‘Autumn Revolution’ Bittersweet – An Improvement of a Beloved Native Vine
By Dave Schreier
We are often asked by our customers how to tell the difference between a male and female bittersweet vine, since only female vines produce the colorful fall berries. The answer we give is often unsatisfactory since few gardeners want to wait three years until the plants are old enough to bloom to see which vines produce berries. When our customers hear the disappointing answer, we take the opportunity to show them a “revolution” in American Bittersweet breeding. Bailey Nurseries in Newport, Minnesota, has developed a new variety of bittersweet (Celastrus scandens ‘Bailumn’) and given it the name ‘Autumn Revolution’ that produces both male and female plants and flowers. ‘Autumn Revolution’ produces an exceptional amount of fruit with berries twice the size of the species. Our customers are surprised to see the small one gallon containers we sell with plants already producing berries.
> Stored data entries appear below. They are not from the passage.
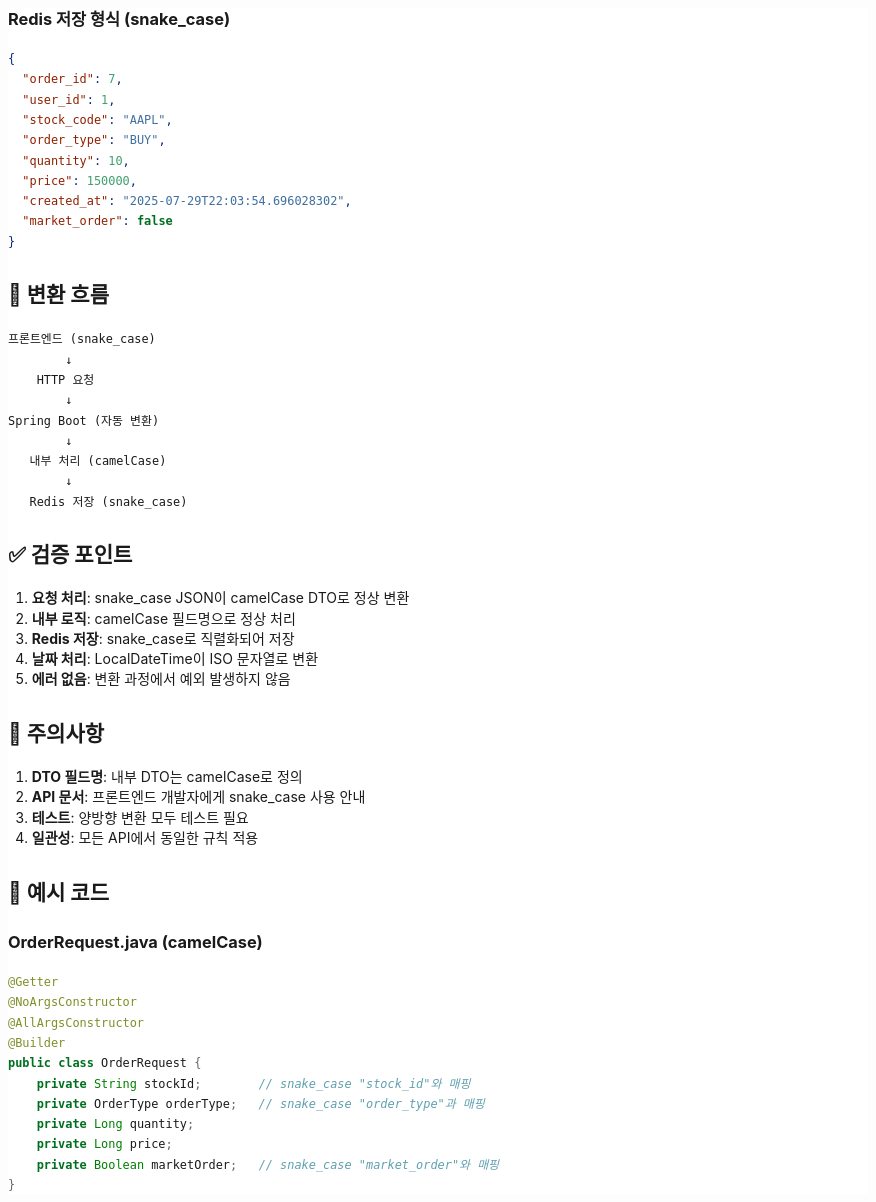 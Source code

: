 ### Redis 저장 형식 (snake_case)

```json
{
  "order_id": 7,
  "user_id": 1,
  "stock_code": "AAPL",
  "order_type": "BUY",
  "quantity": 10,
  "price": 150000,
  "created_at": "2025-07-29T22:03:54.696028302",
  "market_order": false
}
```

## 🔄 변환 흐름

```
프론트엔드 (snake_case)
        ↓
    HTTP 요청
        ↓
Spring Boot (자동 변환)
        ↓
   내부 처리 (camelCase)
        ↓
   Redis 저장 (snake_case)
```

## ✅ 검증 포인트

1. **요청 처리**: snake_case JSON이 camelCase DTO로 정상 변환
2. **내부 로직**: camelCase 필드명으로 정상 처리
3. **Redis 저장**: snake_case로 직렬화되어 저장
4. **날짜 처리**: LocalDateTime이 ISO 문자열로 변환
5. **에러 없음**: 변환 과정에서 예외 발생하지 않음

## 🚨 주의사항

1. **DTO 필드명**: 내부 DTO는 camelCase로 정의
2. **API 문서**: 프론트엔드 개발자에게 snake_case 사용 안내
3. **테스트**: 양방향 변환 모두 테스트 필요
4. **일관성**: 모든 API에서 동일한 규칙 적용

## 📝 예시 코드

### OrderRequest.java (camelCase)

```java
@Getter
@NoArgsConstructor
@AllArgsConstructor
@Builder
public class OrderRequest {
    private String stockId;        // snake_case "stock_id"와 매핑
    private OrderType orderType;   // snake_case "order_type"과 매핑
    private Long quantity;
    private Long price;
    private Boolean marketOrder;   // snake_case "market_order"와 매핑
}
```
American Bittersweet is a native of our northern forests and is an old but still popular favorite vine. It is a high-climbing twiner that matures to 25 feet or more and it winter hardy to ̵ 50º. It has rich green foliage and the stems thicken year by year and should be grown on a strong support. The plant produces a panicle shaped flower that blooms in June. The orange-red fruit ripens as the leaves fall off usually after the first hard frost in October. The berries can last all winter even when they are brought into the house to be used as decorations.
American Bittersweet can be grown in full sun or light shade (4 to 6 hours of light) and adapts to any well-drained soil. It is most effective and least troublesome if grown on sturdy fences or arbors or encouraged to clamber over rock outcrops, brick walls, or embankments. The mature plants can be pruned in early spring.